Why Dune: Part Two should win the best picture Oscar

The Guardian21-02-2025

A common complaint I've heard about Dune: Part Two is that it is too similar to the first Dune, Denis Villeneuve's audacious gamble to adapt just half of Frank Herbert's beloved sci-fi tome and hope for another greenlight from Warner Bros. This is correct. Part Two, like its predecessor, is arcane, surprisingly weird, oddly structured and deeply uninterested in pandering. This is actually a compliment, because though I have seen Part Two six times and still do not totally understand the Bene Gesserit, the film, like its predecessor, is a strange creature in modern cinema: a true blockbuster – a cinematic behemoth that makes millions, generates memes and cements the ever-vanishing movie star – that harnesses the full power of the art form.
That is no small feat – this is a movie with many moving parts and much potential for off-putting density. (An honest reader of the book will tell you: Herbert frequently gets in his own way. The rich source material itself is no guarantee of quality storytelling.) If Part One was a thrilling immersion into a rare universe that felt genuinely alien and remote from our times, Part Two is the spaceship hurtling at full speed – and that spaceship, gloriously designed and rendered in sleek silver, landing on a planet in one of Villeneuve's signature shots of great, arresting contrasts in scale.
Part Two revels in such latitude of spectrum, the vertigo of vast swings – huge spice harvester next to palm-sized desert mouse, sonorous Hans Zimmer score to pin drop silence, intergalactic political intrigue in the extraction of water from one single human body. Giant sandworm, tiny prince, mountains of sand and flickers of spice. Timothée Chalamet as tremulous, humble young interloper to genocidal dictator bent on revenge, Zendaya from barely a presence to probable hero – plus a dose of (bald) Austin Butler as a memorably bizarre and magnetic villain and Florence Pugh, with her uncanny ability to appear natural in every setting, as an inscrutable princess in this game of thrones.

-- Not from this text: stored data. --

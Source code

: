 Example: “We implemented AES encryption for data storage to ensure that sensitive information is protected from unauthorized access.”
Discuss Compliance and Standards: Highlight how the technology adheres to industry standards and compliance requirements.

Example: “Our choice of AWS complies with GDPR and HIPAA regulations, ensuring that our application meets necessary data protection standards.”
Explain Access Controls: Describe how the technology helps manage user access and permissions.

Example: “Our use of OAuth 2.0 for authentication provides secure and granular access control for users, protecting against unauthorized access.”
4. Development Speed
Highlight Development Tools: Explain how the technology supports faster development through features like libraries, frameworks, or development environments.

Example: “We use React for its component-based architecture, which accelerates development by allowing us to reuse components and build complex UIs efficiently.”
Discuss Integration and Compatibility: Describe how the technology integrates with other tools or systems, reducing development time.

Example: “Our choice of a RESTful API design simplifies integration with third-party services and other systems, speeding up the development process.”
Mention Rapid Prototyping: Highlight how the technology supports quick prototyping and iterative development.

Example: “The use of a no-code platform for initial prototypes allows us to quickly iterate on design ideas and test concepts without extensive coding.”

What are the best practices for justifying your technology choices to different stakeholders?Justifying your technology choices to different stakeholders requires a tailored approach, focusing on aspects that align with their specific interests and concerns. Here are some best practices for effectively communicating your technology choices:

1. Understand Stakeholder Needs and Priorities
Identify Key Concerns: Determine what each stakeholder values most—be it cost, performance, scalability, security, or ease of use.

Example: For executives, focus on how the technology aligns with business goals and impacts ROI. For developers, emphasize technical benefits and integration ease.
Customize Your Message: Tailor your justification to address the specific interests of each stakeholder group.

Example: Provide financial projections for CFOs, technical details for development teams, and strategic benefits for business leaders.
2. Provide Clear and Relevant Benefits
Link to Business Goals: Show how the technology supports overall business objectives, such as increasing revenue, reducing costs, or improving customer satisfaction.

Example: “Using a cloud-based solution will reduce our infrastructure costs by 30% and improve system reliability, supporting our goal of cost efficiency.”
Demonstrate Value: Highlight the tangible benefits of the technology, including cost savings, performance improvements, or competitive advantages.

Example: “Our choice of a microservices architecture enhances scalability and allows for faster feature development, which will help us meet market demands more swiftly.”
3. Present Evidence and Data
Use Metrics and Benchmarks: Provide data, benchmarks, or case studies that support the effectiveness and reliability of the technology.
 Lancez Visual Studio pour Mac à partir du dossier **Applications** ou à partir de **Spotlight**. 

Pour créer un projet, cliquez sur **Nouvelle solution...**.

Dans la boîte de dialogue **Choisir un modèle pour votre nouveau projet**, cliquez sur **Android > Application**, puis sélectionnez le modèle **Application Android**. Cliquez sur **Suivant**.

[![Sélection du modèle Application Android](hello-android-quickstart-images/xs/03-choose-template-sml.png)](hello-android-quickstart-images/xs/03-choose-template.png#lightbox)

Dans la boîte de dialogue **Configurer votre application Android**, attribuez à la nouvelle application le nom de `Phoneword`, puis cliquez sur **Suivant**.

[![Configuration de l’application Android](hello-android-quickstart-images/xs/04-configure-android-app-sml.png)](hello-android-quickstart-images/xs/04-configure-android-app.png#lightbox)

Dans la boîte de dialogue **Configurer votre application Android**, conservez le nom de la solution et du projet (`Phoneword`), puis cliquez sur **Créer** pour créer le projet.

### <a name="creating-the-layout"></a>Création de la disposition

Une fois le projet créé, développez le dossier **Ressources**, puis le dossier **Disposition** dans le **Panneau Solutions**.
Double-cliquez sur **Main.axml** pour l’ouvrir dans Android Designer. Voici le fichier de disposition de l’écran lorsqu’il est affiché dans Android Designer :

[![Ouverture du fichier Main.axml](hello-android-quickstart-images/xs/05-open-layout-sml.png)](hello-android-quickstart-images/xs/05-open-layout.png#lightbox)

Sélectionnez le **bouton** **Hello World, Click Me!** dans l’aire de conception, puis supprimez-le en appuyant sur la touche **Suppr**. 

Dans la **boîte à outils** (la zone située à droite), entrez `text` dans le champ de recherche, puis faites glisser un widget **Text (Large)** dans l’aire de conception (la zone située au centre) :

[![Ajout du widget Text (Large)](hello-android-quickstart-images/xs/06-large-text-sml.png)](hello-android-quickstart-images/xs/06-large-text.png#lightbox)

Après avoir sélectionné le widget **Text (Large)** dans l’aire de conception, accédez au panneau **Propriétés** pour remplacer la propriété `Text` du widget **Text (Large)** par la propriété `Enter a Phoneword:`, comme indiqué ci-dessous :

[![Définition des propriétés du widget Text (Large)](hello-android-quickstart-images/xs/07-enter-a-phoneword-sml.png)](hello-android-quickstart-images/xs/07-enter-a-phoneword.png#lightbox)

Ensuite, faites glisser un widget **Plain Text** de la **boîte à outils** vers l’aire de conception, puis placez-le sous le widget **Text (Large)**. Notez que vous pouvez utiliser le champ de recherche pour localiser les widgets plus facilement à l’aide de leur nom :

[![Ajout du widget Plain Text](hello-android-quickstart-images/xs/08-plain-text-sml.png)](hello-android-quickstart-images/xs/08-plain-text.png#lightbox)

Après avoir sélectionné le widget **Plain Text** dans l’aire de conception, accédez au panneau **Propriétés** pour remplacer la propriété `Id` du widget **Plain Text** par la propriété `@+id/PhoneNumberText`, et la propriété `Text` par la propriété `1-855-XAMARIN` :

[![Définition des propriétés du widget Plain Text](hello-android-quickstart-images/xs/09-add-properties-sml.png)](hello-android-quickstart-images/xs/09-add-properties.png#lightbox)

To wit, Part Two is, frame by frame, a beautiful film to behold, another feat of mesmeric alien vibes – a movie that I want to watch on repeat, at any level of sobriety, on any screen size, though preferably Imax, which was my single greatest sensory experience of 2024. It is not a perfect movie, at times it is too remote and lucid for its own good, its politics a little too shrouded by the sands (and with too few Arab actors for a people, the Fremen, clearly modelled on the Bedouin). But it is a spectacular one – a visual feast of bombastic and striking flair, a collision of forces too large for our world. All while maintaining a precise balance of angsty self-seriousness, self-awareness and pageantry that makes me laugh and clap my hands at the screen. Chalamet's Paul wrangling a giant sandworm through walls of sand? Austin Butler's Feyd-Rautha fighting to the death under Giedi Prime's black sun? Fremen blowing up enemy helicopters? Chalamet yelling in a made-up language and then declaring 'I am Paul Muad'Dib Atreides, Duke of Arrakis!' to 10,000 followers and one disappointed Zendaya? Delights! I live!
As I argued three years ago for Dune as best picture, watching either film provokes a guileless sense of wonder, an earnest appreciation for living at a time when such spectacle is possible – and convincing – on screen. Particularly in a year of unconvincing films (The Substance), or highly flawed (Emilia Pérez), devolving (love The Brutalist, but the second act …) and questionably lit ones (Wicked), Dune: Part Two is all the more refreshing. I'm doubling down on my argument for Part One, because Part Two is thankfully doubling down on its strengths: if the Oscars are, in theory if not usually in practice, an occasion to reward excellence in the collaborative art of film-making, to celebrate the fantastic illusions such collaborations can achieve, then it's finally time for Dune.